A utilização de armas autônomas pode parecer um tema recente, mas sua aplicação em operações militares já é uma realidade em diversos países, incluindo Estados Unidos, Rússia, China e Israel. Essas nações utilizam armas autônomas para fins como reconhecimento, vigilância e, em alguns casos, para seleção e ataque de alvos.
Embora muitas vezes associadas a cenários de ficção científica, as armas autônomas possuem semelhanças com tecnologias já presentes no campo militar. A diferença central está na capacidade dessas armas de operar com inteligência artificial, proporcionando uma vantagem estratégica aos exércitos que as empregam.
Como funcionam as armas autônomas?
Considera-se um sistema de armas autônomas como aquele que pode selecionar e aplicar força a alvos sem a necessidade de controle humano direto. Essas armas utilizam inteligência artificial em sua tecnologia, operando com base em algoritmos previamente treinados para tomar decisões.

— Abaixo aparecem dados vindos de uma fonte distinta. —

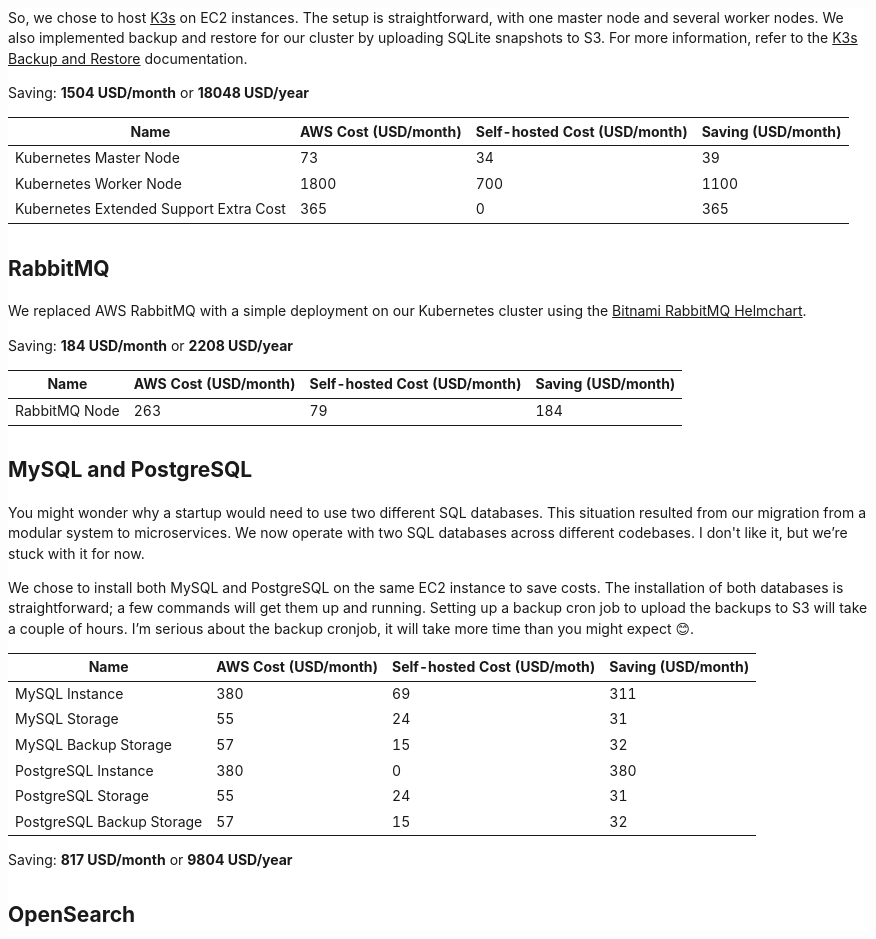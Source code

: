 So, we chose to host [K3s](https://k3s.io/) on EC2 instances. The setup is straightforward, with one master node and several worker nodes. We also implemented backup and restore for our cluster by uploading SQLite snapshots to S3. For more information, refer to the [K3s Backup and Restore](https://docs.k3s.io/datastore/backup-restore) documentation.

Saving: **1504 USD/month** or **18048 USD/year**

| Name                                   | AWS Cost (USD/month) | Self-hosted Cost (USD/month) | Saving (USD/month) |
| -------------------------------------- | -------------------- | ---------------------------- | ------------------ |
| Kubernetes Master Node                 | 73                   | 34                           | 39                 |
| Kubernetes Worker Node                 | 1800                 | 700                          | 1100               |
| Kubernetes Extended Support Extra Cost | 365                  | 0                            | 365                |

## RabbitMQ

We replaced AWS RabbitMQ with a simple deployment on our Kubernetes cluster using the [Bitnami RabbitMQ Helmchart](https://github.com/bitnami/charts/tree/main/bitnami/rabbitmq).

Saving: **184 USD/month** or **2208 USD/year**

| Name          | AWS Cost (USD/month) | Self-hosted Cost (USD/month) | Saving (USD/month) |
| ------------- | -------------------- | ---------------------------- | ------------------ |
| RabbitMQ Node | 263                  | 79                           | 184                |

## MySQL and PostgreSQL

You might wonder why a startup would need to use two different SQL databases. This situation resulted from our migration from a modular system to microservices. We now operate with two SQL databases across different codebases. I don't like it, but we’re stuck with it for now.

We chose to install both MySQL and PostgreSQL on the same EC2 instance to save costs. The installation of both databases is straightforward; a few commands will get them up and running. Setting up a backup cron job to upload the backups to S3 will take a couple of hours. I’m serious about the backup cronjob, it will take more time than you might expect 😊.

| Name                      | AWS Cost (USD/month) | Self-hosted Cost (USD/moth) | Saving (USD/month) |
| ------------------------- | -------------------- | --------------------------- | ------------------ |
| MySQL Instance            | 380                  | 69                          | 311                |
| MySQL Storage             | 55                   | 24                          | 31                 |
| MySQL Backup Storage      | 57                   | 15                          | 32                 |
| PostgreSQL Instance       | 380                  | 0                           | 380                |
| PostgreSQL Storage        | 55                   | 24                          | 31                 |
| PostgreSQL Backup Storage | 57                   | 15                          | 32                 |

Saving: **817 USD/month** or **9804 USD/year**

## OpenSearch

Os riscos e desafios éticos das armas autônomas
Um dos maiores problemas é o chamado accountability gap (lacuna de responsabilidade). Quando uma arma autônoma mata mais pessoas do que o previsto ou atinge alvos incorretos, como atribuir a responsabilidade por possíveis crimes de guerra? Quem deve ser julgado: o programador, o comandante militar ou o próprio sistema?

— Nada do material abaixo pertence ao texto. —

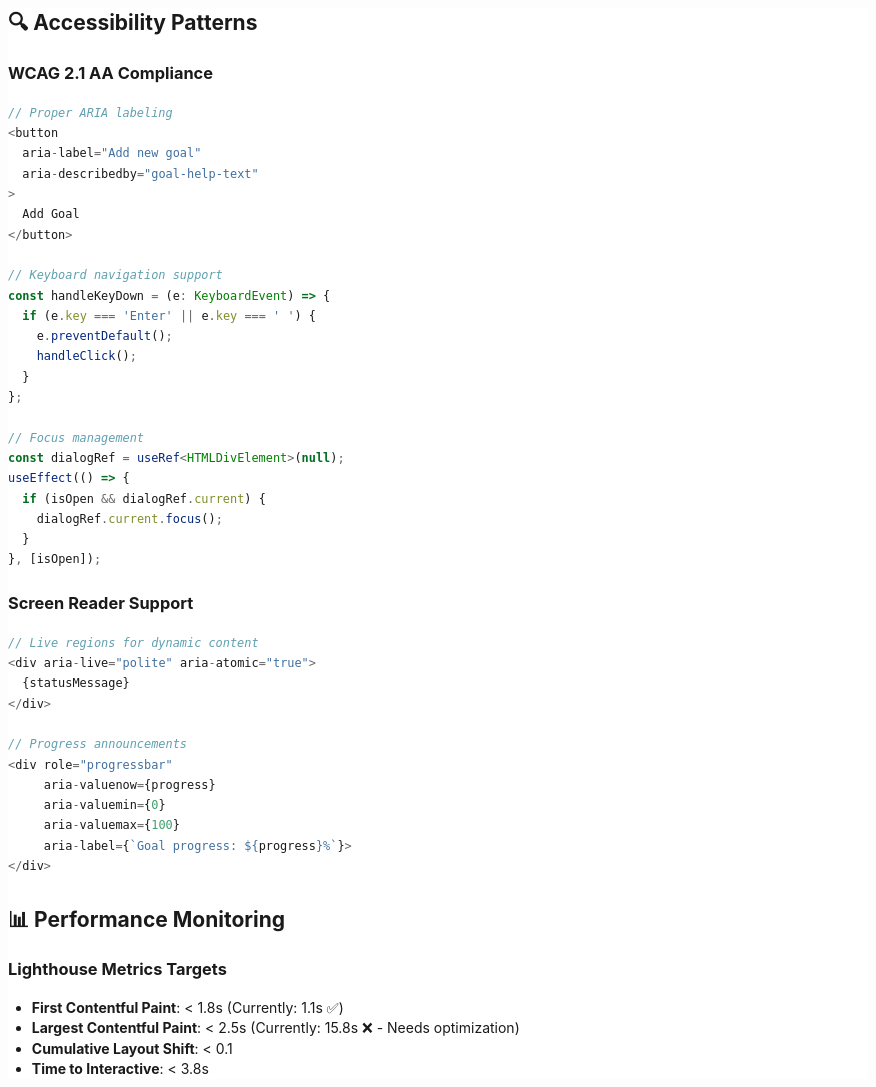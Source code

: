 ## 🔍 Accessibility Patterns

### WCAG 2.1 AA Compliance

```typescript
// Proper ARIA labeling
<button
  aria-label="Add new goal"
  aria-describedby="goal-help-text"
>
  Add Goal
</button>

// Keyboard navigation support
const handleKeyDown = (e: KeyboardEvent) => {
  if (e.key === 'Enter' || e.key === ' ') {
    e.preventDefault();
    handleClick();
  }
};

// Focus management
const dialogRef = useRef<HTMLDivElement>(null);
useEffect(() => {
  if (isOpen && dialogRef.current) {
    dialogRef.current.focus();
  }
}, [isOpen]);
```

### Screen Reader Support

```typescript
// Live regions for dynamic content
<div aria-live="polite" aria-atomic="true">
  {statusMessage}
</div>

// Progress announcements
<div role="progressbar"
     aria-valuenow={progress}
     aria-valuemin={0}
     aria-valuemax={100}
     aria-label={`Goal progress: ${progress}%`}>
</div>
```

## 📊 Performance Monitoring

### Lighthouse Metrics Targets
- **First Contentful Paint**: < 1.8s (Currently: 1.1s ✅)
- **Largest Contentful Paint**: < 2.5s (Currently: 15.8s ❌ - Needs optimization)
- **Cumulative Layout Shift**: < 0.1
- **Time to Interactive**: < 3.8s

Outro risco é a instabilidade global. Essas armas são frequentemente treinadas e podem interagir com sistemas inimigos de maneira imprevisível, levando a escalações não intencionais. As vulnerabilidades cibernéticas também representam um risco significativo, pois armas autônomas são especialmente suscetíveis a ataques cibernéticos.
Propostas para o controle internacional de armas autônomas
Diante dos riscos que as armas autônomas representam, a comunidade internacional tem começado a se mobilizar para estabelecer um controle mais rigoroso sobre o seu uso. Em outubro de 2023, o Secretário-Geral das Nações Unidas e o Presidente do Comitê Internacional da Cruz Vermelha fizeram um apelo urgente aos Estados para que negociem um tratado juridicamente vinculante sobre armas autônomas até 2026.
Atualmente, 120 países apoiam a criação de um tratado juridicamente vinculante sobre armas autônomas. Em contrapartida, um pequeno grupo de Estados permanece contrário a essa regulação. Entre os opositores estão países como Estados Unidos, Rússia, Israel, Índia e Reino Unido.
O Direito Internacional Humanírio, projetado para mitigar os horrores da guerra e proteger civis, enfrenta agora desafios significativos com a ascensão de armas autônomas com capacidades destrutivas inéditas. Essa lacuna decorre do fato de que o DIH foi desenvolvido em um contexto onde o controle humano direto era assumido.